Detecting Failures of Neural Machine Translation in the Absence of Reference Translations

Abstract

Despite getting widely adopted recently, a Neural Machine Translation (NMT) system is often found to produce translation failures in the outputs. Developers have been relying on in-house system testing for quality assurance of NMT. This testing methodology requires human-constructed reference translations as the ground truth (test oracle) for example natural language inputs. The testing methodology has shown benefits of quickly enhancing an NMT system in early development stages. However, in industrial settings, it is desirable to detect translation failures without reliance on reference translations for enabling further improvements on translation quality in both industrial development and production environments. Aiming for a practical and scalable solution to such demand in the industrial settings, in this paper, we propose a new approach for automatically identifying translation failures without requiring reference translations for a translation task.
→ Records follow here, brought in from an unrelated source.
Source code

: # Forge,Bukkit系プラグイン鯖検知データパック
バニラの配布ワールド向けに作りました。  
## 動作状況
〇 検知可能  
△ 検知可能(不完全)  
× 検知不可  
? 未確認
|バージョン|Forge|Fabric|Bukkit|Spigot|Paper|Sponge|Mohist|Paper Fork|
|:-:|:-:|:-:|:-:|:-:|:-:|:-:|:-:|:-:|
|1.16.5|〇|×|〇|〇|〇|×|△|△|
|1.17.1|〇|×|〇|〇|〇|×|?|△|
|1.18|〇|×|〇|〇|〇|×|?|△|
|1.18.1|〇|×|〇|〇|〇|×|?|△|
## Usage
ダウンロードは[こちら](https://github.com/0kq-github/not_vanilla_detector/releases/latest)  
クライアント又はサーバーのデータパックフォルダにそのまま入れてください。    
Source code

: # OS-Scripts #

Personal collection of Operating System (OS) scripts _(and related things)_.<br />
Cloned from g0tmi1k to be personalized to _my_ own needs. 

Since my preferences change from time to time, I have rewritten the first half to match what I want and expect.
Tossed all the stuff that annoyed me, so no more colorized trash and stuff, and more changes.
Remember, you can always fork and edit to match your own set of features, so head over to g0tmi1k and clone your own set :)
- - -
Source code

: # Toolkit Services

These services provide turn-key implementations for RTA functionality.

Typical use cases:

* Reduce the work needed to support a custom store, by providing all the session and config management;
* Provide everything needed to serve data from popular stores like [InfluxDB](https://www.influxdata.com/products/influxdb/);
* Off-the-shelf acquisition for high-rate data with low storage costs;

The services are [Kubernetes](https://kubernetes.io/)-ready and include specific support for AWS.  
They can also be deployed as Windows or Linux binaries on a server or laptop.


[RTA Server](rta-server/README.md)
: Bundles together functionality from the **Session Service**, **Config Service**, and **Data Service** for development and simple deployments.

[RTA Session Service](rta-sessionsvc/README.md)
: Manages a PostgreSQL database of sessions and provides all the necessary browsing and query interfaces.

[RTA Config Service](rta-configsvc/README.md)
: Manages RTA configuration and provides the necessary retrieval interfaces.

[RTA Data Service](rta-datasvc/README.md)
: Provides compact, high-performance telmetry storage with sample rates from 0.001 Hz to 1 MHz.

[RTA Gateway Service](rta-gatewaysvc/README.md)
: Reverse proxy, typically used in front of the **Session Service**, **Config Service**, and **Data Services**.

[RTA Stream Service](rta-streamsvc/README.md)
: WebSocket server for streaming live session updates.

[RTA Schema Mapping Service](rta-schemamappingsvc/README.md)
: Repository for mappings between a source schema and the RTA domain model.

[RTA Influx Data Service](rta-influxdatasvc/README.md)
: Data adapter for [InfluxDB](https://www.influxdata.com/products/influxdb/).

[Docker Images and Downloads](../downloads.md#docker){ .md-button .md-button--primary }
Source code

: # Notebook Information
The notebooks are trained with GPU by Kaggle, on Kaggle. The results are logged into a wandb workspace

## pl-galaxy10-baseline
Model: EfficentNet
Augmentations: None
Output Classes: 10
Our approach focuses on a property of natural language translation that can be checked systematically by using information from both the test inputs (i.e., the texts to be translated) and the test outputs (i.e., the translations under inspection) of the NMT system. Our evaluation conducted on real-world datasets shows that our approach can effectively detect property violations as translation failures. By deploying our approach in the translation service of WeChat (a messenger app with more than one billion monthly active users), we show that our approach is both practical and scalable in the industrial settings.

Publication
In the 49th IEEE/IFIP International Conference on Dependable Systems and Networks, Industry Track, Portland, Oregon.